In return, there is very little I respect about Ms. Wynne. I'll concede she's cunning and she sure knows how to manipulate public sentiment. But I find her the most offensive kind of
political operative – and I use the word
operative
deliberately. Aside from the damage she's already done and continues to do to the province, when it comes right down to it little matters to her but ensuring the Liberals win at all costs – whether it means selling out to whatever group will prop up her fortunes (can we say “teachers”?), or changing the channel from her own sorry record to pick fights with Ontario's doctors, Stephen Harper or the late Rob Ford or Patrick Brown, or shilling for Justin Trudeau in the October 2015 federal election (surely her time would have been better spent running the province). I was extremely upset in June 2015 when Ms. Wynne quietly slipped off to Washington – for some ridiculous series of meetings that made her sound important and plugged in – and took time to sit down with Valerie Jarrett, President Obama's senior advisor. Ms. Jarrett is a highly dangerous woman who has made no secret of her loathing for Israel and its prime minister, Benjamin Netanyahu. Yet there Ms. Wynne was, barely three weeks later, cozying up to Toronto's Jewish community when she was feted at a Words and Deeds dinner sponsored by the Centre for Israel and Jewish Affairs and the United Jewish Appeal. I didn't know who to be more disgusted with: Ms. Wynne for her hypocrisy or the well-resourced Jewish organizations for turning a blind eye to, or neglecting to properly investigate, the company our premier keeps. No doubt the media helped perpetuate this ignorance by failing to call her out for her visit to Ms. Jarrett. It got barely a mention, except by me on social media.
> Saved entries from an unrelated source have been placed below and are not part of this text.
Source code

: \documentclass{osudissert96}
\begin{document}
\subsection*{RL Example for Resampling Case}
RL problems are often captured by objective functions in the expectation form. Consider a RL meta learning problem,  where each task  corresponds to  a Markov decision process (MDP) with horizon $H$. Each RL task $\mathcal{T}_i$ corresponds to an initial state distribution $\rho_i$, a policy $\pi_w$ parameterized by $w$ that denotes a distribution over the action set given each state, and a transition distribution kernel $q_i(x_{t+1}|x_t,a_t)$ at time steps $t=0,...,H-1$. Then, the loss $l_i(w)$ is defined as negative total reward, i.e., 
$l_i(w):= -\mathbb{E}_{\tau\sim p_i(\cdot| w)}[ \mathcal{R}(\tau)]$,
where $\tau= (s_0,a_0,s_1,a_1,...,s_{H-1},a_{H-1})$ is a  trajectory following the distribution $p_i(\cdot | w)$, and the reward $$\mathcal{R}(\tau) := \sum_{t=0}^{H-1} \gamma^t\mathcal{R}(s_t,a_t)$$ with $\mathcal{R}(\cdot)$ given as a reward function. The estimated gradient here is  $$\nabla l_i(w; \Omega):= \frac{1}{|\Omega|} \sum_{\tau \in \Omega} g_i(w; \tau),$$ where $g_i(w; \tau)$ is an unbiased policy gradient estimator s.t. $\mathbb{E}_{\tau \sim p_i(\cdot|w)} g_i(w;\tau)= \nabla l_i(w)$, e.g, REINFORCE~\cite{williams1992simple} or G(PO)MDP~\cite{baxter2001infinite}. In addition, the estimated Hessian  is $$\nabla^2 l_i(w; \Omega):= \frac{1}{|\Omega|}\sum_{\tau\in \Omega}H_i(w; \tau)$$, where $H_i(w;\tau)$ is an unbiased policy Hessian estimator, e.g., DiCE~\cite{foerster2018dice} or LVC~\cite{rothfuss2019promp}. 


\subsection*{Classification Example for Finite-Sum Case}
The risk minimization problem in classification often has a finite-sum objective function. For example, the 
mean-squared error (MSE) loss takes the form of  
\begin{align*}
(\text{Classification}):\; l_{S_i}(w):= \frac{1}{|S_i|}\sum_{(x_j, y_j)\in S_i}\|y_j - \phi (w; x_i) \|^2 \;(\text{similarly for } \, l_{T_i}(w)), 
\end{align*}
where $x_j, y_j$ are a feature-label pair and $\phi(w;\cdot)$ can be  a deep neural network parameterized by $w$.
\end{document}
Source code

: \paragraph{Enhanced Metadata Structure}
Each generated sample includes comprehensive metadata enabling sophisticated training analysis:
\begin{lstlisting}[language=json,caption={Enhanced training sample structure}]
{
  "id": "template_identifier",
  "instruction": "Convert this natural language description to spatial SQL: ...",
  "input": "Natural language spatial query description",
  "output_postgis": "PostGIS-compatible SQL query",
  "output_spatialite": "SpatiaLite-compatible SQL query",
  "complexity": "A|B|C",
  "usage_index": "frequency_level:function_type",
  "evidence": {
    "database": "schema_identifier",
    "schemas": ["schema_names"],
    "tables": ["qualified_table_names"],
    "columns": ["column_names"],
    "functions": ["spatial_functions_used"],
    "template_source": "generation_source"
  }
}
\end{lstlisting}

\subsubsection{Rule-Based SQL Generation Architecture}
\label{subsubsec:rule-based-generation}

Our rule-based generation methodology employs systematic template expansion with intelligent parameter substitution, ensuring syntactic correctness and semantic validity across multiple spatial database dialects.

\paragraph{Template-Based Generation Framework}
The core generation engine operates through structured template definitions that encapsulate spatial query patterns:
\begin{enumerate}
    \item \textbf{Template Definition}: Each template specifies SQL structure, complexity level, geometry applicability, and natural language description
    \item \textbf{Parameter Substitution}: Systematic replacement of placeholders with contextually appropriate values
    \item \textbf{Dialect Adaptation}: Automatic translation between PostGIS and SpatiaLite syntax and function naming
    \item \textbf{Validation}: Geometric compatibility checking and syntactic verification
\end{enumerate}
While she herself expects tolerance and respect for free speech, Ms. Wynne is a master at spinning the truth and at putting up roadblocks to those who try to dig beyond her party line – like me. When I was at Queen's Park, I would get a
daily visit from one of her press secretaries – acting on the pretext that they wanted to help me with whatever I needed, but really trying to discern what I was working on that could possibly embarrass their boss. I loved telling them I was just fine, thank you. I would contact them if I needed them. When I did seek out a comment on some story or other, it was always by e-mail – phone interviews were rarely given because I might throw a hard question at them – and the answers always arrived no earlier than 5 p.m. Clearly they thought the closer the answers came to my deadline, the less chance I would have to further question them. It was a well-crafted strategy by the premier's office to contain any perceived criticism of her policies. One afternoon, when I was working on a story about Ms. Wynne's wife and the one million dollars in consultant contracts she obtained with an agency that was supposed to be serving autistic children, Liberal godfather Greg Sorbara suddenly turned up at our office. My
Sun
colleague Antonella Artuso said she'd never before had a visit from him. Why this sudden appearance, then? We figured it was because he was trying to find out what I knew. But god bless Antonella. She spent so much time talking to Mr. Sorbara about growing tomato plants – deliberately diverting him from his intended conversation – that he completely lost track of his purpose for dropping by and left for a lunch appointment without getting anything out of me.